Assignment »
Report each line of the records below that uses the word "curve".

Material for this task »
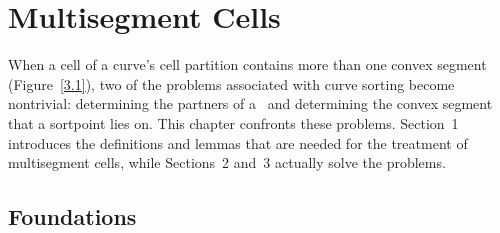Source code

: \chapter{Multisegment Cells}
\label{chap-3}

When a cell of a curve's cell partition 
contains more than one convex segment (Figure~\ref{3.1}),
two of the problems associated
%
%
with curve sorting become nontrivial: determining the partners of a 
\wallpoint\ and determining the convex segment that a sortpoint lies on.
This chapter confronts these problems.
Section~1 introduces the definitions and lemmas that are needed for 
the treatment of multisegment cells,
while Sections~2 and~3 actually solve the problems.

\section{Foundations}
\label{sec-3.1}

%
...
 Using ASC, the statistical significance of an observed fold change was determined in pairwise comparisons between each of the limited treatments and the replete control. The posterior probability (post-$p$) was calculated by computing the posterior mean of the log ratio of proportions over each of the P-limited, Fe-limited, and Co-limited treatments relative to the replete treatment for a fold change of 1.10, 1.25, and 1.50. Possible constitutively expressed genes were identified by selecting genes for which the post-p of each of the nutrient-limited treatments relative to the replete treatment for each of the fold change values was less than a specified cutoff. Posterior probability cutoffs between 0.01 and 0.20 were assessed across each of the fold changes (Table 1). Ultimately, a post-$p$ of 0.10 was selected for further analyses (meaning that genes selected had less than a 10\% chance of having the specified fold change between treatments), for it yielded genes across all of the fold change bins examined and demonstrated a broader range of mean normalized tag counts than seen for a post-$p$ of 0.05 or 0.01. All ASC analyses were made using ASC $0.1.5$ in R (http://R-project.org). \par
...
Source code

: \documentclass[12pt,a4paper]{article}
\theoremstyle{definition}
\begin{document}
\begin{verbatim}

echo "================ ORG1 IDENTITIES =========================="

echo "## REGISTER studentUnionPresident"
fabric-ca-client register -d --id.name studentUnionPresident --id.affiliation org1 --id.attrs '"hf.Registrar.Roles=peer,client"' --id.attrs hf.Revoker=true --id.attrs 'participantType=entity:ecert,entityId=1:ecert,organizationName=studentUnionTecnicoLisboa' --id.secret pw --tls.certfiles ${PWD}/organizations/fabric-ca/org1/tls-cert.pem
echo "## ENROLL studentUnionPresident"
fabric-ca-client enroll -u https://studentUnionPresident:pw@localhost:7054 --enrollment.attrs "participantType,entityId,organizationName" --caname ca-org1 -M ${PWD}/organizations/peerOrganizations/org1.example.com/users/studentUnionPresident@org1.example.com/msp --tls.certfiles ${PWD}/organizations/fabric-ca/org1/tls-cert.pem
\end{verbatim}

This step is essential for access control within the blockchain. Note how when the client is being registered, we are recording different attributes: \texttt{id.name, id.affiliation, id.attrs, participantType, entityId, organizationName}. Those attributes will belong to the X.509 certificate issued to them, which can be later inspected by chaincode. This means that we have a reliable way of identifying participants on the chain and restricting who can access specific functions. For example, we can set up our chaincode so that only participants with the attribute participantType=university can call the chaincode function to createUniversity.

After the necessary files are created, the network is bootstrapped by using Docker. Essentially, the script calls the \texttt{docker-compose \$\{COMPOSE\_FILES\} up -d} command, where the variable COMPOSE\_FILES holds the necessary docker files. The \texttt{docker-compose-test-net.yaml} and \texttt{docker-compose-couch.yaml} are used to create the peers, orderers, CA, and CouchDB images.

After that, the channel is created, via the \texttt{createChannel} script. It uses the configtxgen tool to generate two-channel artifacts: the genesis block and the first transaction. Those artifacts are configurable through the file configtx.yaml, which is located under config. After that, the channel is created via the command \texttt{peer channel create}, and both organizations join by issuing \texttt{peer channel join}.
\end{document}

Output below »
When a cell of a curve's cell partition 
with curve sorting become nontrivial: determining the partners of a 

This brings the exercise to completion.